今回はHuggingFace公式通り、pipelineを使います。

英語→日本語翻訳を行うコード

from transformers import pipeline

input_text = """Kyoto is one of the tourist destinations where you can feel the traditional culture of Japan. 
There are many famous shrines and temples, and you can enjoy the beautiful scenery of the four seasons."""

ej_translator = pipeline("translation", model="staka/fugumt-en-ja")
result = ej_translator(input_text)
print(result)

このように僅か数行で翻訳できます。所要時間は数秒でした。

上のコードを実行した場合、このように出力されます。

[{'translation_text': '京都は、日本の伝統的な文化を感じることができる観光地の一つで、有名な神社や寺院が多く、四季折々の美しい景色を楽しむことができます。'}]

日本語→英語翻訳を行うコード

from transformers import pipeline

input_text = "京都は、日本の伝統的な文化を感じることができる観光地の一つで、有名な神社や寺院が多く、四季折々の美しい景色を楽しむことができます。"
je_translator = pipeline("translation", model="staka/fugumt-ja-en")
result = je_translator(input_text)
print(result)

同様にし実行して、下のような翻訳結果が得られました。

[{'translation_text': 'Kyoto is one of the tourist destinations where you can feel the traditional culture of Japan, there are many famous shrines and temples, and you can enjoy the beautiful scenery of each season.'}]
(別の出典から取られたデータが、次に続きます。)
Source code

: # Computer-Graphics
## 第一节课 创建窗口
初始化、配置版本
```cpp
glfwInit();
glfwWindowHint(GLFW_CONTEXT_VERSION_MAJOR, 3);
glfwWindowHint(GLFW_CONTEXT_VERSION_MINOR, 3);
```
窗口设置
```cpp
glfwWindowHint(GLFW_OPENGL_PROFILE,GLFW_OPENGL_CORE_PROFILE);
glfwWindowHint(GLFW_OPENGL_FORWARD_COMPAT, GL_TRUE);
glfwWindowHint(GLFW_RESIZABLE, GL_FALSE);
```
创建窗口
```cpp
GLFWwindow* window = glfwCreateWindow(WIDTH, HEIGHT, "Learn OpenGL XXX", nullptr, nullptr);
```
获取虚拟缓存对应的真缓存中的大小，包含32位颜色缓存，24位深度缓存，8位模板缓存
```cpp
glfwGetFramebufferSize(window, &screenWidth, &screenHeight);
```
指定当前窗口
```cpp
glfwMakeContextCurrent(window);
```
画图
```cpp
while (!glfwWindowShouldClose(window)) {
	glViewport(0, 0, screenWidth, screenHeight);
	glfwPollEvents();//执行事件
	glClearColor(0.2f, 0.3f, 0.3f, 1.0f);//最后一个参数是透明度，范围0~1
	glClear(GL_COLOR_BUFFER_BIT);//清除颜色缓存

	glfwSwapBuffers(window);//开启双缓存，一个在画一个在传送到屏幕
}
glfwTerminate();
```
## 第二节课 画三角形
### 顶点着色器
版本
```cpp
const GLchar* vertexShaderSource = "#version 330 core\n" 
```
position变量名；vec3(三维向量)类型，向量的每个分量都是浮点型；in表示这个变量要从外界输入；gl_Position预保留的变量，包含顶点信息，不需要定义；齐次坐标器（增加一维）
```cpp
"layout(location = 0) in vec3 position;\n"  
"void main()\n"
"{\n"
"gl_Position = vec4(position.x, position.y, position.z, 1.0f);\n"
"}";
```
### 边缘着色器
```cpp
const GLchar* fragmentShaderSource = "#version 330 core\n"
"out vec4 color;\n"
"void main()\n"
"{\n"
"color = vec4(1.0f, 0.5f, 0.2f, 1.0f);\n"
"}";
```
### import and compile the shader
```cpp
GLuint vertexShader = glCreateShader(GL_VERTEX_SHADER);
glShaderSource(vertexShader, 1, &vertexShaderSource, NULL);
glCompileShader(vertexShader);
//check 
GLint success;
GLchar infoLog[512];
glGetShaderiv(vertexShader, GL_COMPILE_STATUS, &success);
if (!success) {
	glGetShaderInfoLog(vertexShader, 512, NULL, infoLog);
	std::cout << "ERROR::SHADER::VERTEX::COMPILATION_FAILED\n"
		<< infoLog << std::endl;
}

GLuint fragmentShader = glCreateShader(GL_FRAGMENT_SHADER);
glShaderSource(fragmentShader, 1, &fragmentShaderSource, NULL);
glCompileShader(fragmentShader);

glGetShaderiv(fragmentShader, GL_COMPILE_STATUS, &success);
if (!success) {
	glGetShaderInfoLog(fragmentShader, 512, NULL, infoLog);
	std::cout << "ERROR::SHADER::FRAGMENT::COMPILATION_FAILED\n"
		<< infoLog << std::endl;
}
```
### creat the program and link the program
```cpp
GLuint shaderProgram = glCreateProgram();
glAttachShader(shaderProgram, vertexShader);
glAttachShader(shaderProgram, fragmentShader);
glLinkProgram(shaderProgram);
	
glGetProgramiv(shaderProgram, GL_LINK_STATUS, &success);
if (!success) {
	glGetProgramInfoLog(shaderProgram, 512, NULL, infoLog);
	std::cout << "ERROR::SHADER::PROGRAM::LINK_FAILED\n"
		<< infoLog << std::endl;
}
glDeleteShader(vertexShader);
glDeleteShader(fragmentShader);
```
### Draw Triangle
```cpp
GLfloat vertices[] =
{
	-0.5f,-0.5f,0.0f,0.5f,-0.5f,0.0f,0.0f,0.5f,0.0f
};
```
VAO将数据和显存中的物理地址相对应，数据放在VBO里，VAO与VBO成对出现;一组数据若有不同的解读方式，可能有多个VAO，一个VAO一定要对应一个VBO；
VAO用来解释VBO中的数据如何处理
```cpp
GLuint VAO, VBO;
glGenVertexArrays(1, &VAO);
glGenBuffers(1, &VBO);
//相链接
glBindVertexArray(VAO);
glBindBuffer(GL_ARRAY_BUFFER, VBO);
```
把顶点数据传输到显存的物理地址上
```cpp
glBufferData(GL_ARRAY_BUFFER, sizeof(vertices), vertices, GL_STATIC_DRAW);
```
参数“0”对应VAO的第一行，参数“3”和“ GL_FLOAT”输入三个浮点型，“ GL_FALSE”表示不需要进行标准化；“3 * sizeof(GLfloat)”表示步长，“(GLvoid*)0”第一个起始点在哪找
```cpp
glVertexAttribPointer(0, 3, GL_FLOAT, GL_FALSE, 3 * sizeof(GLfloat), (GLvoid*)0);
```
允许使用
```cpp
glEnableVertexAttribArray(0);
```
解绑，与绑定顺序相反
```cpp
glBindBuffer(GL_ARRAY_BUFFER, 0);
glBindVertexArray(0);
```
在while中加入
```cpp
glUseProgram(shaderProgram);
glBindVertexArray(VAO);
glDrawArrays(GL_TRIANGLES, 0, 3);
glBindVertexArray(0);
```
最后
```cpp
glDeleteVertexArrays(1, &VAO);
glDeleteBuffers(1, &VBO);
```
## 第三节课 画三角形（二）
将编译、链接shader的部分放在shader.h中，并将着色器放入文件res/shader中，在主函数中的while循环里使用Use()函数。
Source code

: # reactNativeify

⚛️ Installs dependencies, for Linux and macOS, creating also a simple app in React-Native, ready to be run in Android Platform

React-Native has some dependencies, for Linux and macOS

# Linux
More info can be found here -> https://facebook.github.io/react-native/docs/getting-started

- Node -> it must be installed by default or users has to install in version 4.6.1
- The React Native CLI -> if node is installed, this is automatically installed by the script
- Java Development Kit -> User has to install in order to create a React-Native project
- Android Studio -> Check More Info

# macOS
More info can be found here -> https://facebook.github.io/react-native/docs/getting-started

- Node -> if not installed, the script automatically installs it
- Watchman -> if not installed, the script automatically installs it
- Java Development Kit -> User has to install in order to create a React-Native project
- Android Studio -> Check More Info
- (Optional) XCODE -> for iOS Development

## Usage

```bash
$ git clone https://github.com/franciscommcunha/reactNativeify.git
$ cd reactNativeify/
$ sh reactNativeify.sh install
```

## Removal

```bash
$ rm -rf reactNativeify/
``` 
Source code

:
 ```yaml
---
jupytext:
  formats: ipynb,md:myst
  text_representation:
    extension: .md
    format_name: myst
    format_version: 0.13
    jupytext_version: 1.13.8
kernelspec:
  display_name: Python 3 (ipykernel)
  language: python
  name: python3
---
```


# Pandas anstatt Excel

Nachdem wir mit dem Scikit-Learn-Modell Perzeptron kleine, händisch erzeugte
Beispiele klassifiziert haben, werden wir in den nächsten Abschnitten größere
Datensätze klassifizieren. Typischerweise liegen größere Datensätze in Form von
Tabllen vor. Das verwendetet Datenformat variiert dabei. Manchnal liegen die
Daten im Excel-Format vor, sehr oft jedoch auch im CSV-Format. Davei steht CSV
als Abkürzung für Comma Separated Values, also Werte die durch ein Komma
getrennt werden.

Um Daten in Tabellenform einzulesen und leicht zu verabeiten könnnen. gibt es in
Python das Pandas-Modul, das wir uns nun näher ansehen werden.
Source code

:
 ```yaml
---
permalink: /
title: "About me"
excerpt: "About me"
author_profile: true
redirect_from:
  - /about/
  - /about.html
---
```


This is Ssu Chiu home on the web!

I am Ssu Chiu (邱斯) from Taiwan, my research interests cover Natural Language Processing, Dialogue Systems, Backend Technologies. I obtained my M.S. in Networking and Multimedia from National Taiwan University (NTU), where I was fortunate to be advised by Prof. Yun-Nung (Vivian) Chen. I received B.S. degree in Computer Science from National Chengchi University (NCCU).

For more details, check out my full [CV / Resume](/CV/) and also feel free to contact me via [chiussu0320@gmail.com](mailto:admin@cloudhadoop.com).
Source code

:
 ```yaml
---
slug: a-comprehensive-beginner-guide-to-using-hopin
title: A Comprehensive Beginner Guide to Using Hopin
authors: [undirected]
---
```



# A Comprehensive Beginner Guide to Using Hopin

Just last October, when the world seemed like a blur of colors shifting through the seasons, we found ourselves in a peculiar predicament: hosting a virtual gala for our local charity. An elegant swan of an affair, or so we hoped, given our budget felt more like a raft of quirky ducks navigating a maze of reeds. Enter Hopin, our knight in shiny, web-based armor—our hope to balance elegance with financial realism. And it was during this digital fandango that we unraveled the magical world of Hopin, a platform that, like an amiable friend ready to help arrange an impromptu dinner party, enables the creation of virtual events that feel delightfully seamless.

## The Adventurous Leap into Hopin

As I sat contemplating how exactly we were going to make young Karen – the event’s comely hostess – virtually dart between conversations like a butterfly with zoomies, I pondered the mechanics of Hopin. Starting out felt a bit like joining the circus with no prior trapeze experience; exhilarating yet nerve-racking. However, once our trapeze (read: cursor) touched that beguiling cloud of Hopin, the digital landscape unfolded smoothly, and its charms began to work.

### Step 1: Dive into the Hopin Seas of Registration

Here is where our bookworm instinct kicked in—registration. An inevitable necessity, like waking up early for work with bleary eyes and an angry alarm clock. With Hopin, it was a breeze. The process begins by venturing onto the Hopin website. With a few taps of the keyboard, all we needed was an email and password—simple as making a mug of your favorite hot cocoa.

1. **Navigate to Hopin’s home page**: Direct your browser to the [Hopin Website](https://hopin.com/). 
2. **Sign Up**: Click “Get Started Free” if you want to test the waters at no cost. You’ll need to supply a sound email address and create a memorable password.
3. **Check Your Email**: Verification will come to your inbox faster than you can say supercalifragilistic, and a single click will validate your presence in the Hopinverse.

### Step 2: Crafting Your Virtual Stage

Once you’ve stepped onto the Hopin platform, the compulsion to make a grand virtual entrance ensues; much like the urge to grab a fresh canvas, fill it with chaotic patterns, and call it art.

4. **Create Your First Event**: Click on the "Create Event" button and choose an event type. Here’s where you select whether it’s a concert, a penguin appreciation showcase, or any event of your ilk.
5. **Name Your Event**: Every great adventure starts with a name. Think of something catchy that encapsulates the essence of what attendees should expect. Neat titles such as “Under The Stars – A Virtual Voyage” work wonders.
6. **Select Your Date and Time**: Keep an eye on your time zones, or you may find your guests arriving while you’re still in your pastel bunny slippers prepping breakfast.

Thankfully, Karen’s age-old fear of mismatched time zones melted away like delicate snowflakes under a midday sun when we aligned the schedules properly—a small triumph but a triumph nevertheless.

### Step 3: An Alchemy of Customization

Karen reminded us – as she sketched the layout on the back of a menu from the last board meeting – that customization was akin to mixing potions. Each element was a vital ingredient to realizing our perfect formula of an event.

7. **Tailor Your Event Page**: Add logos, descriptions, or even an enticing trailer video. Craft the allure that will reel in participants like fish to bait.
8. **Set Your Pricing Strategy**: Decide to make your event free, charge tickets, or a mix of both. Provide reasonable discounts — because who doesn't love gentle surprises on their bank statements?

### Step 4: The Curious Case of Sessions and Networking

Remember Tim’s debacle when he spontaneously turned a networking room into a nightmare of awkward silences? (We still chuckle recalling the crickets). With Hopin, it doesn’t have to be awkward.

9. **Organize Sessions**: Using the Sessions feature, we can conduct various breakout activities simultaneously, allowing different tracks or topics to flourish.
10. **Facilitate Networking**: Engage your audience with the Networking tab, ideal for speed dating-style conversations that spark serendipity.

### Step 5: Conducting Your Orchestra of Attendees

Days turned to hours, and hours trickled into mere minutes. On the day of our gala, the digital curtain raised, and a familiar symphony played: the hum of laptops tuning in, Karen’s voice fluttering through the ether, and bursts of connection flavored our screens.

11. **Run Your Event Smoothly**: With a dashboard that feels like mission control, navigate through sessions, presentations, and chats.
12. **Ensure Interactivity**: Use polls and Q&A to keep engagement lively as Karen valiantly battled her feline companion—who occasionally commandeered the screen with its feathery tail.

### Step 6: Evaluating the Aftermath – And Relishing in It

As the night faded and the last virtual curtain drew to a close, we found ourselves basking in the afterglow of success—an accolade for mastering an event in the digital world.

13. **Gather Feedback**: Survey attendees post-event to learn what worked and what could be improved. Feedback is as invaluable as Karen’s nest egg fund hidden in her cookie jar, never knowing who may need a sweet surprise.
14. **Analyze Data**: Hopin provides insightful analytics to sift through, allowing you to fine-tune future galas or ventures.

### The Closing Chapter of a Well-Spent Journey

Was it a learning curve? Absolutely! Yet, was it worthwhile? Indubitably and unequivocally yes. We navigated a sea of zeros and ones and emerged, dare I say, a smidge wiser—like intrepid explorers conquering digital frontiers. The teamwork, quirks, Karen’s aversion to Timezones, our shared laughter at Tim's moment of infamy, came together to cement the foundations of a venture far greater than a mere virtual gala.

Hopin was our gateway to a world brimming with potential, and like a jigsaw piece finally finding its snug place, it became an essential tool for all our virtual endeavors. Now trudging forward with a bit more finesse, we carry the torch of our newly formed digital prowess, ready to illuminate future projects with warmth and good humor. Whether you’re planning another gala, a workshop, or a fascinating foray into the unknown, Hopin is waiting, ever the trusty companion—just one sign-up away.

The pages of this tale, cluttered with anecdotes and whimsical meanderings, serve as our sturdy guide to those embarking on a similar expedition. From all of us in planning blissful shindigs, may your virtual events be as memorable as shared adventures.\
3. 入力言語を英語か日本語か自動判定し、翻訳するようにしてみる

コピペ用コード

import string
from transformers import pipeline


def is_halfwidth(s):  # 半角のみならTrue
    return all(
        c in string.ascii_letters + string.digits + string.punctuation + " " for c in s
    )


ej_translator = pipeline("translation", model="staka/fugumt-en-ja")
je_translator = pipeline("translation", model="staka/fugumt-ja-en")

while True:
    input_text = input("翻訳したい文章入力(enかjaか自動判別します): ")
    if is_halfwidth(input_text) == True:
        result = ej_translator(input_text)
    elif is_halfwidth(input_text) == False:
        result = je_translator(input_text)

    print("=" * 15, "翻訳後", "=" * 15)
    print(str(result).replace("[{'translation_text': '", "").replace("'}]", "") + "\n")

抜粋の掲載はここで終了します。